At the ASI.
In which we spot the Laffer Curve in the wild again.
Tags: Timmy Elsewhere
// Sep 27, 2012 at 10:04 am
1) Governments always push marginal tax rates to a little past the peak of the Laffer curve
2) Therefore we can always increase revenue by cutting the marginal tax rate.
3) Applying (2) year after year, marginal tax rates will tend to zero.
4) Therefore the peak of the Laffer curve must be below zero.
5) I think I must have got this wrong somewhere.

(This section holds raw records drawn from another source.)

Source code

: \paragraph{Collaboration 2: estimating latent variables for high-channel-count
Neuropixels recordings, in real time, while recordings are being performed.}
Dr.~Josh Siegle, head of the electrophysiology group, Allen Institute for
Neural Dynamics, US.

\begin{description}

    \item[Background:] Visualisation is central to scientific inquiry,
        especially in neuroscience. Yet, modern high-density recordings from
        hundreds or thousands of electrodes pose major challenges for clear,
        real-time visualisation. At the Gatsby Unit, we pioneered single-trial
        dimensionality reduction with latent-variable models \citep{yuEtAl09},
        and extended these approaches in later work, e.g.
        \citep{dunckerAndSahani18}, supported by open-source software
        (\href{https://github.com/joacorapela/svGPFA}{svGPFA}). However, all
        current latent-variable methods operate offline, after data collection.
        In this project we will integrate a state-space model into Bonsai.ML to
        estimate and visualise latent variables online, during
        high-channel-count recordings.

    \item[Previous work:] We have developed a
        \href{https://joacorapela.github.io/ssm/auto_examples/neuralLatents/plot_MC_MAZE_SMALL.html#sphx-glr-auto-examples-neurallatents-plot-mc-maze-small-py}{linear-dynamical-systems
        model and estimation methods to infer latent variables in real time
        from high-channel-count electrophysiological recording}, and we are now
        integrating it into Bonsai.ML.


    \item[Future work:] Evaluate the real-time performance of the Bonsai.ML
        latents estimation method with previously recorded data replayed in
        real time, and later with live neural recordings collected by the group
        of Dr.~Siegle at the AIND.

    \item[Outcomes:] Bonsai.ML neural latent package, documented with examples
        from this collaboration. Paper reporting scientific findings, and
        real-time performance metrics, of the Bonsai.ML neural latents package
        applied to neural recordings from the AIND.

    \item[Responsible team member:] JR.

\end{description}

// Sep 27, 2012 at 10:14 am
2 & 1 are contradictory.
If 1 is true, the 2 cannot happen.
If 2 is true, then 1 is false.
// Sep 27, 2012 at 11:53 am
1 & 2 can both be true.
This relies on the fact that politicians are sufficiently stupid that despite knowing perfectly well that (2) is true, they never proceed to attempt the first half of (3) by doing anything about it.
This is of course a long-winded way of re-writing point (1).
// Sep 27, 2012 at 5:28 pm
Step 2.5) But we don’t, so go back to 1) and skip the rest.
// Sep 28, 2012 at 1:23 am
Contrary to what everyone else on this thread seems to think, the top income tax rate was reduced in the UK in 1971, 1979, 1988, and 2012. The top rate in the USA was reduced in 1964, 1982, 1988, and 2003.
// Sep 28, 2012 at 10:17 am
Applying (2) year after year, marginal tax rates will tend to zero.
Not necessarily. You can have a decreasing sequence with a non-zero limit. It just requires a degree of sophistication not normally found at the Treasury to grasp the point.